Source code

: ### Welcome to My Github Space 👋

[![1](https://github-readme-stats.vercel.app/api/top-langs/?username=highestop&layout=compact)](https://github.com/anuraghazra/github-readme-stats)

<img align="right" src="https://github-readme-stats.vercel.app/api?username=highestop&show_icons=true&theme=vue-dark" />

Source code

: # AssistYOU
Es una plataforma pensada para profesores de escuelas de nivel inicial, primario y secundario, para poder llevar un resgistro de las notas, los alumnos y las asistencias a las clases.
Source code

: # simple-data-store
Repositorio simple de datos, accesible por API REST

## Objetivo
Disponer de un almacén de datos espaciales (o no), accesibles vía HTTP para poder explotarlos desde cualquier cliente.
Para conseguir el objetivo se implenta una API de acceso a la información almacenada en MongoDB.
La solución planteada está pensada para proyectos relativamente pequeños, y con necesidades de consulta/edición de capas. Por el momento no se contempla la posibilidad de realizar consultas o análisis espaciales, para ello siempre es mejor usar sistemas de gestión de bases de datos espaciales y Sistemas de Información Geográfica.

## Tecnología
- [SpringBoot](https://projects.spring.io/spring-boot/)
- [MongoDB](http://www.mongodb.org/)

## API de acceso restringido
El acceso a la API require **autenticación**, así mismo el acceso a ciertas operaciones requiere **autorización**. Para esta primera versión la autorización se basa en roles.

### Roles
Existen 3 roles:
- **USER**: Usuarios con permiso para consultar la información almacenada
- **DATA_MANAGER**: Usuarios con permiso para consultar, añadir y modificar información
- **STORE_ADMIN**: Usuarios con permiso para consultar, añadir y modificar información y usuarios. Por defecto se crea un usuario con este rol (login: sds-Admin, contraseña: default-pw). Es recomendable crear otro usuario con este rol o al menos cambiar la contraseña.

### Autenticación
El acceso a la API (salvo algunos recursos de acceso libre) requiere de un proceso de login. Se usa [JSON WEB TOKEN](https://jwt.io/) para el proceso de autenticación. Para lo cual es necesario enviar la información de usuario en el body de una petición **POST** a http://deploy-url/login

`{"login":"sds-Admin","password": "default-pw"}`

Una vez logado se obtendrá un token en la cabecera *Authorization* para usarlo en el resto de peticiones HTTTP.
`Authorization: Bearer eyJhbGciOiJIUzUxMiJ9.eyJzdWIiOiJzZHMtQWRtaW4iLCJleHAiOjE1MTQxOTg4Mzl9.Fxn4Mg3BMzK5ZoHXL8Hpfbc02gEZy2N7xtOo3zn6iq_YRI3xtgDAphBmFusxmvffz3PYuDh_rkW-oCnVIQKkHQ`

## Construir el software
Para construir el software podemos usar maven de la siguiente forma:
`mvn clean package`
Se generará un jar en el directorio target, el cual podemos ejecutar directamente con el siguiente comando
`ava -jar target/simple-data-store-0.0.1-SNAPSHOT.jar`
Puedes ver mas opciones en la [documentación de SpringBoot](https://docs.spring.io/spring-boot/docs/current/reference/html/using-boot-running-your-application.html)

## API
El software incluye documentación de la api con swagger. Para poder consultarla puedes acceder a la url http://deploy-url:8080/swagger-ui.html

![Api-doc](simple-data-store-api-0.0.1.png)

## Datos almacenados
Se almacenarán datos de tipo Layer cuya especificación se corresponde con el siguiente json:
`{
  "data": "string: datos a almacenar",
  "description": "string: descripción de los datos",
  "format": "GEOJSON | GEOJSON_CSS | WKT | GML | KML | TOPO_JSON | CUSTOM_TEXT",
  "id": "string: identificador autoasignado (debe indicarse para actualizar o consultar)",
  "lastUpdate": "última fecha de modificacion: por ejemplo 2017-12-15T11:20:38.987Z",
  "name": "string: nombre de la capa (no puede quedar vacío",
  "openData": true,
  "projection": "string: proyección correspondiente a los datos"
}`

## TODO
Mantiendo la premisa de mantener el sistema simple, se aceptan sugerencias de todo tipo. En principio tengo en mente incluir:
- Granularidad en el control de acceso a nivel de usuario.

══════════

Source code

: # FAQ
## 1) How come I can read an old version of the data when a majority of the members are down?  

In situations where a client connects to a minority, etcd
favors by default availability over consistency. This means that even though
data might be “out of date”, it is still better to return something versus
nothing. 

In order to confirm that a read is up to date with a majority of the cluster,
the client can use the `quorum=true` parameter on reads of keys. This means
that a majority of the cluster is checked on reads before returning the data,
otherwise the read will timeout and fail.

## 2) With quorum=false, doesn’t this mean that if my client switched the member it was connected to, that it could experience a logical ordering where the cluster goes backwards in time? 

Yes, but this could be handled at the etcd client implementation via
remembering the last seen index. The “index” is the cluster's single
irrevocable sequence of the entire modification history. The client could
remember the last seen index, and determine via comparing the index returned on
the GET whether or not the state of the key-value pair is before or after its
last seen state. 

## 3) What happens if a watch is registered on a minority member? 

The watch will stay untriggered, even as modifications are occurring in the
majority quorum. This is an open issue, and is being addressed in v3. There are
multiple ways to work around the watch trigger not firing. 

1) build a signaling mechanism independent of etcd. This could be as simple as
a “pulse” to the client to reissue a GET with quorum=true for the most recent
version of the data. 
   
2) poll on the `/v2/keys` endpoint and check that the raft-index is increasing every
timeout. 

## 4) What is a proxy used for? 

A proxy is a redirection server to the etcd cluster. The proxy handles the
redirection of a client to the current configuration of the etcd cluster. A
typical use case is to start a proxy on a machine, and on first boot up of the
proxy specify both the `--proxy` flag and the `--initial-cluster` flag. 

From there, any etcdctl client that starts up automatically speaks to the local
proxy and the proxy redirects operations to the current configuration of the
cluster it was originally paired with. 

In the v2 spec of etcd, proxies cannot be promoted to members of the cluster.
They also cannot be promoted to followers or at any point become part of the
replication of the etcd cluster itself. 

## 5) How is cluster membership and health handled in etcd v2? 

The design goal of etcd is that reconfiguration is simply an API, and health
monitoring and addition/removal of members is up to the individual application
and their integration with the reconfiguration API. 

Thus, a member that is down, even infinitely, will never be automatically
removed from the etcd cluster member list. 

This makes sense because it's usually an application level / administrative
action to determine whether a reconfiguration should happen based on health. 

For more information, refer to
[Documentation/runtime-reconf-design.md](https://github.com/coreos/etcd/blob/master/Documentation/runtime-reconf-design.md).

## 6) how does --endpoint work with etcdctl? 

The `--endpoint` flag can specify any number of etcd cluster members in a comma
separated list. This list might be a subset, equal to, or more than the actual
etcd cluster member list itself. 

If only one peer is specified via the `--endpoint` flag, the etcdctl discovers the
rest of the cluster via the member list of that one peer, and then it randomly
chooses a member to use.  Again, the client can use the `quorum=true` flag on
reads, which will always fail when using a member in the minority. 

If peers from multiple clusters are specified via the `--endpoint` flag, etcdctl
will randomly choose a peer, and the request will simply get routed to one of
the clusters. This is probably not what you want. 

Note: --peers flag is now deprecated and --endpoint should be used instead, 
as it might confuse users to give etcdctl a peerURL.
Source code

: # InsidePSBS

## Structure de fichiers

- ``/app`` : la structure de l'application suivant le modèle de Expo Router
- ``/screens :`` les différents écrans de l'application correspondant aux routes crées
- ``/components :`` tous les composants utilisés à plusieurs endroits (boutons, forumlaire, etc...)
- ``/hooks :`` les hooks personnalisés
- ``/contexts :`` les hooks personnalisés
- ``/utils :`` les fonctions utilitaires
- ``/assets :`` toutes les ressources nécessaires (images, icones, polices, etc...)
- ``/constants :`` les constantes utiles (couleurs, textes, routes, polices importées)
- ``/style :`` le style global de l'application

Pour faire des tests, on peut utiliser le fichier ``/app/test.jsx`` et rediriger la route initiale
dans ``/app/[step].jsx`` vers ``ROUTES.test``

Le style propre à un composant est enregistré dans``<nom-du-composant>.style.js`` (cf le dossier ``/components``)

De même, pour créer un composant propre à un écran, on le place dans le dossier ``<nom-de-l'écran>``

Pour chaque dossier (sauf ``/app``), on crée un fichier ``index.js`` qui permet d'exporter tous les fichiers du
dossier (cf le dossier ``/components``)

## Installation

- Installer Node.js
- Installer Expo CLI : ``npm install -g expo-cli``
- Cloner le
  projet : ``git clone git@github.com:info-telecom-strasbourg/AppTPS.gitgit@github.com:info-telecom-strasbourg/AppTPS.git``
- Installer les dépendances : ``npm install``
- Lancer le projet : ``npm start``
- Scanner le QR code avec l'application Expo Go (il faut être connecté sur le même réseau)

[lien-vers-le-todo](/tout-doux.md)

══════════

WORK ORDER: Within the entries above, find every line where the string "true" occurs, and copy it.

RESPONSE FOR THIS EXERCISE:
<img align="right" src="https://github-readme-stats.vercel.app/api?username=highestop&show_icons=true&theme=vue-dark" />
  "openData": true,
the client can use the `quorum=true` parameter on reads of keys. This means
a “pulse” to the client to reissue a GET with quorum=true for the most recent
chooses a member to use.  Again, the client can use the `quorum=true` flag on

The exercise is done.